Even this pales into insignificance, however, compared with other chilling revelations that have followed the disgraceful judgement at Bhopal. The collector of Bhopal at that time has stated emphatically that within hours of Anderson’s arrest, he was ordered by the then chief secretary of Madhya Pradesh to release him, take him to the airport from where the prime accused flew to Delhi and then to New York never again to show his face in India. Since then there has been an avalanche of disclosures practically establishing that it was the then chief minister of the state, Arjun Singh, who peremptorily order the release of Anderson. Among those who have stated this are retired officers who were told to do as ordered. The pilot who gave the UC CEO a ride in the state government’s plane says exactly the same thing. Yet in the midst of this chorus about his culpability, Arjun Singh continues to be strangely silent. He says he would speak at the “appropriate time” though he has confided to a Hindi journalist that charges against him are “untrue”. A senior Congress leader, Digvijay Singh, who was a minister in Arjun Singh’s Cabinet in 1984 and later his successor, has put the cat among the pigeons for he has declared that the state government had no role in Anderson’s release which took place under the Centre’s direction and probably “under American pressure.” Since this is a direct hit on Rajiv Gandhi many Congressmen are baying for his blood. (It is this that would make the passage of the Nuclear Liability Bill even more difficult than it would otherwise have been. Anyway, this has to be discussed separately.)

One comic relief in the overwhelming tragedy is that Arjun Singh was heading the Central Group of Ministers on Bhopal even a year after he had ceased to be a minister. It was only after the nationwide outrage that the Prime Minister reconstituted the GoM, which is now headed by Union Home Minister P Chidambaram. The inclusion of road transport minister Kamal Nath has already led to a huge outcry. Activists are producing documentary evidence that he has consistently lobbied for Dow Chemicals that took over Union Carbide. Prime Minister Manmohan Singh and Congress president Sonia Gandhi must know that the GoM would be useless if its credibility is eroded. Another Congress leader, Abhishek Singhvi, is the lawyer for Dow Jones, which aggravated the situation.

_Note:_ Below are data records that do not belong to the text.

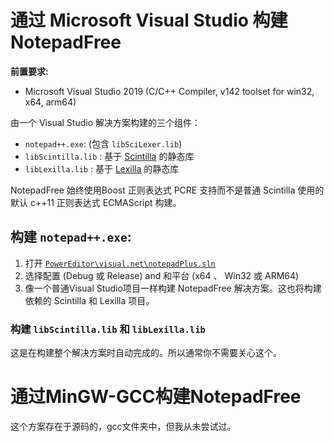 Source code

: # 通过 Microsoft Visual Studio 构建NotepadFree

**前置要求:**

 - Microsoft Visual Studio 2019 (C/C++ Compiler, v142 toolset for win32, x64, arm64)

由一个 Visual Studio 解决方案构建的三个组件：

 - `notepad++.exe`: (包含 `libSciLexer.lib`)
 - `libScintilla.lib` : 基于 [Scintilla](https://www.scintilla.org/) 的静态库
 - `libLexilla.lib` : 基于 [Lexilla](https://www.scintilla.org/Lexilla.html) 的静态库

NotepadFree 始终使用Boost 正则表达式 PCRE 支持而不是普通 Scintilla 使用的默认 c++11 正则表达式 ECMAScript 构建。

## 构建 `notepad++.exe`:

 1. 打开 [`PowerEditor\visual.net\notepadPlus.sln`](https://github.com/NotepadFree/NotepadFree/blob/main/PowerEditor/visual.net/notepadPlus.sln)
 2. 选择配置 (Debug 或 Release) and 和平台 (x64 、 Win32 或 ARM64)
 3. 像一个普通Visual Studio项目一样构建 NotepadFree 解决方案。这也将构建依赖的 Scintilla 和 Lexilla 项目。

### 构建 `libScintilla.lib` 和 `libLexilla.lib`

这是在构建整个解决方案时自动完成的。所以通常你不需要关心这个。

# 通过MinGW-GCC构建NotepadFree

这个方案存在于源码的，gcc文件夹中，但我从未尝试过。
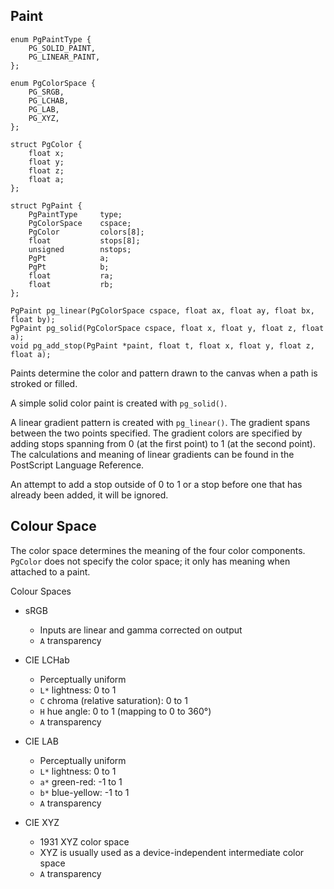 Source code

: Paint
----------------------------------------------------------------

    enum PgPaintType {
        PG_SOLID_PAINT,
        PG_LINEAR_PAINT,
    };

    enum PgColorSpace {
        PG_SRGB,
        PG_LCHAB,
        PG_LAB,
        PG_XYZ,
    };

    struct PgColor {
        float x;
        float y;
        float z;
        float a;
    };

    struct PgPaint {
        PgPaintType     type;
        PgColorSpace    cspace;
        PgColor         colors[8];
        float           stops[8];
        unsigned        nstops;
        PgPt            a;
        PgPt            b;
        float           ra;
        float           rb;
    };

    PgPaint pg_linear(PgColorSpace cspace, float ax, float ay, float bx, float by);
    PgPaint pg_solid(PgColorSpace cspace, float x, float y, float z, float a);
    void pg_add_stop(PgPaint *paint, float t, float x, float y, float z, float a);

Paints determine the color and pattern drawn to the canvas when
a path is stroked or filled.

A simple solid color paint is created with `pg_solid()`.

A linear gradient pattern is created with `pg_linear()`. The
gradient spans between the two points specified. The gradient
colors are specified by adding stops spanning from 0 (at the
first point) to 1 (at the second point). The calculations and
meaning of linear gradients can be found in the PostScript
Language Reference.

An attempt to add a stop outside of 0 to 1 or a stop before one
that has already been added, it will be ignored.



Colour Space
----------------------------------------------------------------

The color space determines the meaning of the four color
components. `PgColor` does not specify the color space; it only
has meaning when attached to a paint.

Colour Spaces

- sRGB
  - Inputs are linear and gamma corrected on output
  - `A` transparency

- CIE LCHab
  - Perceptually uniform
  - `L*` lightness: 0 to 1
  - `C` chroma (relative saturation): 0 to 1
  - `H` hue angle: 0 to 1 (mapping to 0 to 360°)
  - `A` transparency

- CIE LAB
  - Perceptually uniform
  - `L*` lightness: 0 to 1
  - `a*` green-red: -1 to 1
  - `b*` blue-yellow: -1 to 1
  - `A` transparency

- CIE XYZ
  - 1931 XYZ color space
  - XYZ is usually used as a device-independent intermediate
    color space
  - `A` transparency
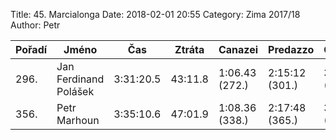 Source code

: Title: 45. Marcialonga
Date: 2018-02-01 20:55
Category: Zima 2017/18
Author: Petr

| Pořadí | Jméno                 | Čas       | Ztráta  | Canazei        | Predazzo       | Cascata        |
|--------|-----------------------|-----------|---------|----------------|----------------|----------------|
| 296.   | Jan Ferdinand Polášek | 3:31:20.5 | 43:11.8 | 1:06.43 (272.) | 2:15:12 (301.) | 3:19:55 (337.) |
| 356.   | Petr Marhoun          | 3:35:10.6 | 47:01.9 | 1:08.36 (338.) | 2:17:48 (365.) | 3:22:43 (395.) |

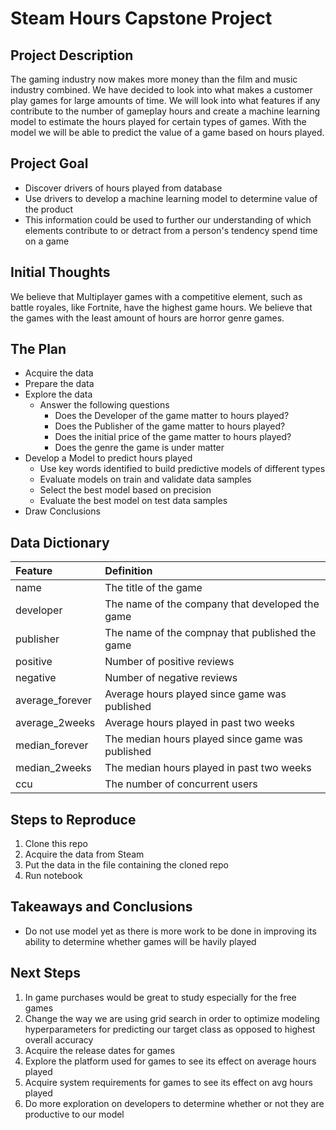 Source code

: # Steam Hours Capstone Project
## Project Description

The gaming industry now makes more money than the film and music industry combined. We have decided to look into what makes a customer play games for large amounts of time. We will look into what features if any contribute to the number of gameplay hours and create a machine learning model to estimate the hours played for certain types of games. With the model we will be able to predict the value of a game based on hours played.

## Project Goal

* Discover drivers of hours played from database
* Use drivers to develop a machine learning model to determine value of the product
* This information could be used to further our understanding of which elements contribute to or detract from a person's tendency spend time on a game

## Initial Thoughts

We believe that Multiplayer games with a competitive element, such as battle royales, like Fortnite, have the highest game hours. We believe that the games with the least amount of hours are horror genre games.

## The Plan

* Acquire the data
* Prepare the data
* Explore the data
    * Answer the following questions
        * Does the Developer of the game matter to hours played?
        * Does the Publisher of the game matter to hours played?
        * Does the initial price of the game matter to hours played?
        * Does the genre the game is under matter
* Develop a Model to predict hours played
    * Use key words identified to build predictive models of different types
    * Evaluate models on train and validate data samples
    * Select the best model based on precision
    * Evaluate the best model on test data samples
* Draw Conclusions

## Data Dictionary

| Feature | Definition |
|:--------|:-----------|
|name| The title of the game|
|developer| The name of the company that developed the game|
|publisher| The name of the compnay that published the game|
|positive| Number of positive reviews|
|negative| Number of negative reviews|
|average_forever| Average hours played since game was published|
|average_2weeks| Average hours played in past two weeks|
|median_forever| The median hours played since game was published|
|median_2weeks| The median hours played in past two weeks|
|ccu| The number of concurrent users|

## Steps to Reproduce
1) Clone this repo
2) Acquire the data from Steam
3) Put the data in the file containing the cloned repo
4) Run notebook

## Takeaways and Conclusions
* Do not use model yet as there is more work to be done in improving its ability to determine whether games will be havily played

## Next Steps

1) In game purchases would be great to study especially for the free games
2) Change the way we are using grid search in order to optimize modeling hyperparameters for predicting our target class as opposed to highest overall accuracy
3) Acquire the release dates for games
4) Explore the platform used for games to see its effect on average hours played
5) Acquire system requirements for games to see its effect on avg hours played
6) Do more exploration on developers to determine whether or not they are productive to our model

It is in this context that few take seriously Law Minister Veerappa Moily’s brave announcement that the case in relation to Anderson “is not over.” Why wasn’t this ensured before the Bhopal judgement? And what can the minister do after American officials have tersely announced that the case is over as far as they are concerned? In any case, they do not want to even discuss “extradition.” As for Moily’s promise of a new and stricter law “within six months,” it cannot have retrospective effect.

Today the Congress and the United Progressive Alliance led by it happen to be the target of trenchant and deserved criticism. BJP spokespersons are having a field day attacking them. But would the saffron party explain what action it took to get the chief American accused extradited to India or expedite the course of justice? The record of the Vajpayee government has been no better than that of its predecessors and successors.

Even more reprehensibly, Madhya Pradesh’s BJP government has done precious little for the rehabilitation and welfare of countless sufferers in the state’s capital. The huge toxic waste of 1984 is lying all round the disused Union Carbide factory. The poison is seeping into underground water reserves with catastrophic consequences. The much- pampered Dow Chemicals haughtily says that it has taken over only the assets of the old company, not its liabilities. Nobody at the Centre or in the state is willing to do anything about it. Let us face it: Bhopal is a shame for the whole of India, which includes all of us.